[[ Record extracts, beginning ]]

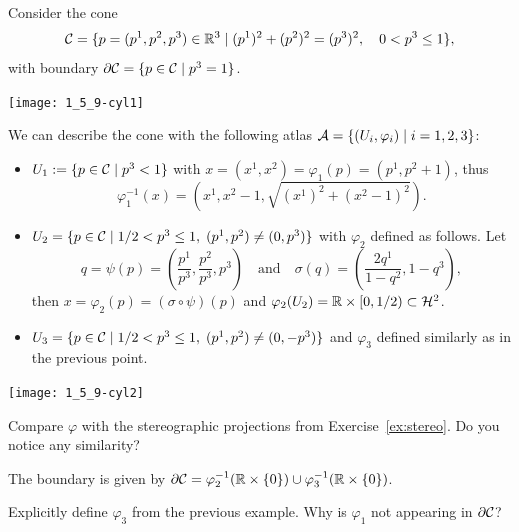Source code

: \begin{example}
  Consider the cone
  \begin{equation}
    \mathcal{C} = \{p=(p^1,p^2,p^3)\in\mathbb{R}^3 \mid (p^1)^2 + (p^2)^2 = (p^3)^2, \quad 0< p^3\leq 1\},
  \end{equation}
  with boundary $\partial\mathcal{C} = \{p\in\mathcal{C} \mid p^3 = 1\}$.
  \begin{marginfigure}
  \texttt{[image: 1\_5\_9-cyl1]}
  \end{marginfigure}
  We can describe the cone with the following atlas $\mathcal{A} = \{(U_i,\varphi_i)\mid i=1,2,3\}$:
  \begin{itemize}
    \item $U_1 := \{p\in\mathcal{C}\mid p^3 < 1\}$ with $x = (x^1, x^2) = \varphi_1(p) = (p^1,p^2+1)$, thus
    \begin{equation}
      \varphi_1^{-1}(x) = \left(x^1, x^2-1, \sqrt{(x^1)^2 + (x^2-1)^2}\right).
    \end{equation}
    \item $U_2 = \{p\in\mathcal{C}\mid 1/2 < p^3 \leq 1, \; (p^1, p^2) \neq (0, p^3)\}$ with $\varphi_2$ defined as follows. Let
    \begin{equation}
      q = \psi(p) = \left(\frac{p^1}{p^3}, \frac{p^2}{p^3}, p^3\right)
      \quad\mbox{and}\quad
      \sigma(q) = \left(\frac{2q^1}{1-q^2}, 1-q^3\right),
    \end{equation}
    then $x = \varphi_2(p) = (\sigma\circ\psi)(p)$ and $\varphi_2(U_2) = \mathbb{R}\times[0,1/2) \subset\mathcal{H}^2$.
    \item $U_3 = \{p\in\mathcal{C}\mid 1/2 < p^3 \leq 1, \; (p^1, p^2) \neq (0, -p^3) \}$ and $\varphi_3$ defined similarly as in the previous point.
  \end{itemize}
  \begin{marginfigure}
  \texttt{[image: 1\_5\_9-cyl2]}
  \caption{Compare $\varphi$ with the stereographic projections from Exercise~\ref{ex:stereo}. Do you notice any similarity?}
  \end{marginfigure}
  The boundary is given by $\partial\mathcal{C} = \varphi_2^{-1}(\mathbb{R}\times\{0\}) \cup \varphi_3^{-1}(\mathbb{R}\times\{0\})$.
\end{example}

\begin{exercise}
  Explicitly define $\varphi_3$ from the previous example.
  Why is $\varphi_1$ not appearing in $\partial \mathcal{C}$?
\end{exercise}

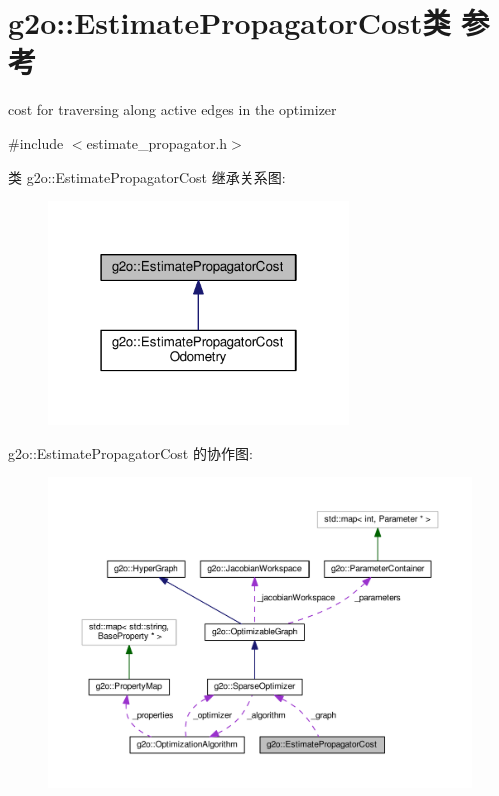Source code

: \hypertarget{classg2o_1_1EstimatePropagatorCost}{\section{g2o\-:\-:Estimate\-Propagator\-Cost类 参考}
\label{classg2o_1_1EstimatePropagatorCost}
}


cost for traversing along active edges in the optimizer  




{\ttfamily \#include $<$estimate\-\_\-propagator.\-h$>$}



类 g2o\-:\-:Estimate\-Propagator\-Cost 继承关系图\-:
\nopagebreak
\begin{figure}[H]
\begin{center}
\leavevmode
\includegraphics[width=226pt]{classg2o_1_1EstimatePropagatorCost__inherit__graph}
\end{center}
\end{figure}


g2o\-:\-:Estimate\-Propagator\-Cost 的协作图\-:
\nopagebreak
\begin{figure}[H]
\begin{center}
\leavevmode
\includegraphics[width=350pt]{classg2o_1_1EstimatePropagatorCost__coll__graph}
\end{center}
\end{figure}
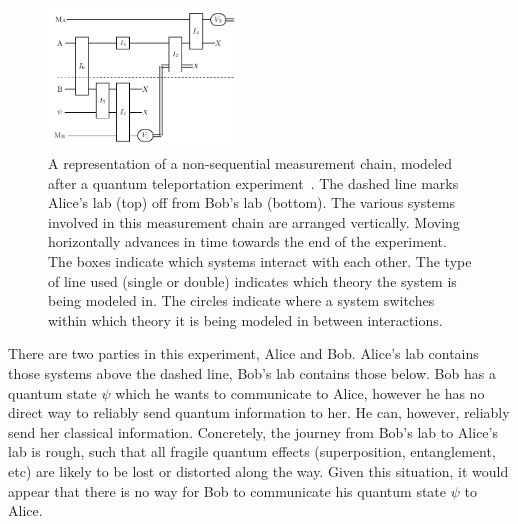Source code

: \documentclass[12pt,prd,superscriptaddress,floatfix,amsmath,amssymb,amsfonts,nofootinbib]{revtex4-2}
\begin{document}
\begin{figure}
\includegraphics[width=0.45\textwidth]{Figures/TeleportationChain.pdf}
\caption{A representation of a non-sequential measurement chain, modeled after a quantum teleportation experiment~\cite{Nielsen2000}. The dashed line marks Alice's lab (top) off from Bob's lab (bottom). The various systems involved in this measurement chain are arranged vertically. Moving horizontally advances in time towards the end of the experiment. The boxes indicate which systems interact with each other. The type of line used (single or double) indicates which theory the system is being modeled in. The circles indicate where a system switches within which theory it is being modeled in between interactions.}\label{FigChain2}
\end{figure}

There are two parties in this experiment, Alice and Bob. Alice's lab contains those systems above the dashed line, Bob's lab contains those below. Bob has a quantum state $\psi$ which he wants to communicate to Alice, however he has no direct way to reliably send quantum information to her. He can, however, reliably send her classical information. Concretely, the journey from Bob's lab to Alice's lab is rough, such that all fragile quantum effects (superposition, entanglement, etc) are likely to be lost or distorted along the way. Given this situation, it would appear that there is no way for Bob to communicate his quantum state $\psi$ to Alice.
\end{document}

[[ Record extracts, end ]]

§ Exercise aim: Return all lines from the data above with "boundary" in them.

§ Task answer:
  with boundary $\partial\mathcal{C} = \{p\in\mathcal{C} \mid p^3 = 1\}$.
  The boundary is given by $\partial\mathcal{C} = \varphi_2^{-1}(\mathbb{R}\times\{0\}) \cup \varphi_3^{-1}(\mathbb{R}\times\{0\})$.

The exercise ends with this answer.